Keywords: Antiepileptic drugs, insulin resistance, levetiracetam, non-alcoholic fatty liver disease, oxcarbazepine, sodium valproate
| Introduction|| |
An abnormal metabolic profile has been described in many patients with epilepsy on chronic antiepileptic drug (AED) therapy. A relatively inactive lifestyle that many of these patients follow might be responsible for this. However, the ability of the AEDs to alter the enzymes of the Cytochrome P450 (Cyp 450) system also seems to play a major role. Most of the first generation AEDs such as phenytoin sodium, phenobarbital, primidone, and carbamazepine (CBZ) are enzyme inducers while Sodium Valproate (VPA) is an enzyme inhibitor. Classically, VPA, CBZ, pregabalin, vigabatrin, and gabapentin have been associated with weight gain, lamotrigine, levetiracetam, and phenytoin are weight neutral whereas felbamate, topiramate, and zonisamide are associated with weight loss., However, studies have not been uniform in this regard and phenytoin has also been shown to be associated with weight gain and insulin resistance. Other studies have shown gender differences in the metabolic effects of AEDs. The effect of the AEDs on lipids has also been conflicting. Most studies have shown that phenytoin and CBZ increase lipid levels, VPA decreases lipid levels and lamotrigine and levetiracetam are lipid neutral., A few studies have shown that switching from phenytoin and CBZ to lamotrigine or levetiracetam lead to an improvement in the lipid profile. However, some recent studies have shown that levetiracetam increases LDL-cholesterol. Phenytoin, CBZ, and VPA have been shown to increase Lipoprotein (a) levels in children. Hyperinsulinemia and insulin resistance (IR) were demonstrated in those receiving VPA and phenytoin. Other metabolic abnormalities demonstrated in epileptic patients on long-term AEDs are abnormalities in markers of inflammation and oxidative stress like C reactive protein, homocysteine, uric acid, and matrix metalloproteinase 9., Non-alcoholic liver disease (NAFLD) which is considered the hepatic manifestation of metabolic syndrome was demonstrated in adults receiving VPA, CBZ, and lamotrigine monotherapy.,, Long-term treatment with VPA has also been shown to cause NAFLD in obese adolescents.,
Epilepsy has also been associated with higher cardiovascular morbidity and mortality., Although direct causation of atherosclerosis has not been fully proven, all the adverse metabolic abnormalities seen in patients with epilepsy on AEDs may predispose to atherosclerotic cardiovascular disease. Carotid intima-media thickness, a marker of atherosclerosis has been shown to be increased in men on carbamazepine, phenytoin, and valproic acid but not on lamotrigine monotherapy.

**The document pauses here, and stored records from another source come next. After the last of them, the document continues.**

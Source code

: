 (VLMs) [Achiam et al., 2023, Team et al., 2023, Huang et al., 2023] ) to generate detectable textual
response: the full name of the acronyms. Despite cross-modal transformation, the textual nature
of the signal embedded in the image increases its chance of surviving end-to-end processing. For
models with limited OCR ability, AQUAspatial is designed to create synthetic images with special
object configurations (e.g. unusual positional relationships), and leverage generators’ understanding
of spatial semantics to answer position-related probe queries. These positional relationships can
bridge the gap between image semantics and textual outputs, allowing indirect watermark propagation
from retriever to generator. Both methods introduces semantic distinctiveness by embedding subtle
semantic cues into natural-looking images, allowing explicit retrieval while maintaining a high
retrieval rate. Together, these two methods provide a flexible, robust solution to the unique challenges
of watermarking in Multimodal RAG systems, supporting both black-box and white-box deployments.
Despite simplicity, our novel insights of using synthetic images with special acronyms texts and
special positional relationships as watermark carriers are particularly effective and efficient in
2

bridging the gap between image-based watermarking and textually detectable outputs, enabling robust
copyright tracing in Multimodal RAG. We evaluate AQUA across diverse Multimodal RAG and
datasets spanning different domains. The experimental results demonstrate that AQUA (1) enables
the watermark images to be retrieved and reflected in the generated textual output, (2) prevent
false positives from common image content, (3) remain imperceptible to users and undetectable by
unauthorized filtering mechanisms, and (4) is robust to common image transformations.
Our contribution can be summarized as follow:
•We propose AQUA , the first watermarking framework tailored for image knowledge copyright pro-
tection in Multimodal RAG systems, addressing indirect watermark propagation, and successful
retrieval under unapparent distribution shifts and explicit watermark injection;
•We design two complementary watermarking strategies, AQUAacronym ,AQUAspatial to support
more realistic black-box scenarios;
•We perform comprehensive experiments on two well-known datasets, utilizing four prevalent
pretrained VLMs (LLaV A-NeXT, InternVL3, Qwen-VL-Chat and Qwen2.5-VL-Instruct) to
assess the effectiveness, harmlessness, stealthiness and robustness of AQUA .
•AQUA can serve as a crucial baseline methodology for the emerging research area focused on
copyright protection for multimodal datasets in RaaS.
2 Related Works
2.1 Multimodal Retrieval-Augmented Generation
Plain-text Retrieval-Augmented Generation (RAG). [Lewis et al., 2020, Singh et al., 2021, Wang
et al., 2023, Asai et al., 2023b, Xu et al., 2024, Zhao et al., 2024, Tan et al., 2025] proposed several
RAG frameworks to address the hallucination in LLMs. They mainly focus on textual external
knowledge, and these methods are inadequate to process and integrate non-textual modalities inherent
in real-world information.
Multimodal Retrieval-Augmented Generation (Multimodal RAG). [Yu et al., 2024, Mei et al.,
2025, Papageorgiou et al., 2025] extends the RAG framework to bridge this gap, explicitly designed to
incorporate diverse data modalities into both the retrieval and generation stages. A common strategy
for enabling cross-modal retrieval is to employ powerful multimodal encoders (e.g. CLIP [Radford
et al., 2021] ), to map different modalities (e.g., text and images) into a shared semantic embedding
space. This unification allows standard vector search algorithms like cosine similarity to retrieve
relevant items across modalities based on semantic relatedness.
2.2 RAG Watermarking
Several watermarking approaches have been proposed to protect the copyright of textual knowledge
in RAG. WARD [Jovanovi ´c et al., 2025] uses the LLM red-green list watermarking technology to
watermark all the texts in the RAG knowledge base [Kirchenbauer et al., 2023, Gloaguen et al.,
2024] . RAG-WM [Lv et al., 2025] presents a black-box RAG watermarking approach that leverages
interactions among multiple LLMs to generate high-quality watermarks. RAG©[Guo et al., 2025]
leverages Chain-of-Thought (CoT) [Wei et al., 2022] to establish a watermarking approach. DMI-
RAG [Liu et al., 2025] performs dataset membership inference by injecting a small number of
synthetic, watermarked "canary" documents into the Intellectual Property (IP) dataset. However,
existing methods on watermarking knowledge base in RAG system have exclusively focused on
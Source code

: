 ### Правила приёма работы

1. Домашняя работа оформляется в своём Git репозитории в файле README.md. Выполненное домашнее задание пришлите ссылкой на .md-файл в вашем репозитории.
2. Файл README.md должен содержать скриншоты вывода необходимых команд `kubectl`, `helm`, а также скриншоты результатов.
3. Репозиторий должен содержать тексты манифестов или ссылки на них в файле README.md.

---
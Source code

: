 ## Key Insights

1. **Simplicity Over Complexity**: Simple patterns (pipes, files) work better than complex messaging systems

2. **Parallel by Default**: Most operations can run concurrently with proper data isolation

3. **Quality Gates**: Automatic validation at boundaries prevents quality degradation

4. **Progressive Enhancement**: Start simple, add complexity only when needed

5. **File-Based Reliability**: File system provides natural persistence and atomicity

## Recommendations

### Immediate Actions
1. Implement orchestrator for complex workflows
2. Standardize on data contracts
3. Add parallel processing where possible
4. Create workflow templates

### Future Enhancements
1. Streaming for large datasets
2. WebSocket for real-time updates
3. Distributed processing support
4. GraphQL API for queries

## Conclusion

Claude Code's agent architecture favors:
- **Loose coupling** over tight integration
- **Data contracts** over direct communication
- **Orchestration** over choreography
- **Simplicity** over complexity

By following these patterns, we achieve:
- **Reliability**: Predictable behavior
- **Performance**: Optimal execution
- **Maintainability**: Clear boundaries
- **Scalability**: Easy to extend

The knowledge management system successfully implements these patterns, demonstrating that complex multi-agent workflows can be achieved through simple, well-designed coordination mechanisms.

Most of the above-mentioned studies have been done in adults and there are only very few studies in children on long-term AED therapy demonstrating adverse metabolic changes. There is even more limited literature from India., The metabolic side effects of AEDs are most often overlooked as these children might have many other pressing issues like learning problems, behavioral abnormalities, personality changes, and hyperactivity. Indians and South East Asians are ethnically more prone to premature cardiovascular disease. There is a growing epidemic of obesity and metabolic syndrome in Indian children with an estimated prevalence of 20%. The prevalence of epilepsy in India is also high at 5.5 to 10 per thousand. Hence it is assumed that there is a potential risk that metabolic adverse effects in children with epilepsy on long-term AEDs may become a significant health problem for this population. This hospital-based cross-sectional study was planned to look into the prevalence of components of metabolic syndrome-obesity, dyslipidemia, hypertension, insulin resistance, and NAFLD in a cohort of South Indian children with epilepsy on long-term AED therapy and to compare the findings with normal age- and sex-matched healthy children from the same community.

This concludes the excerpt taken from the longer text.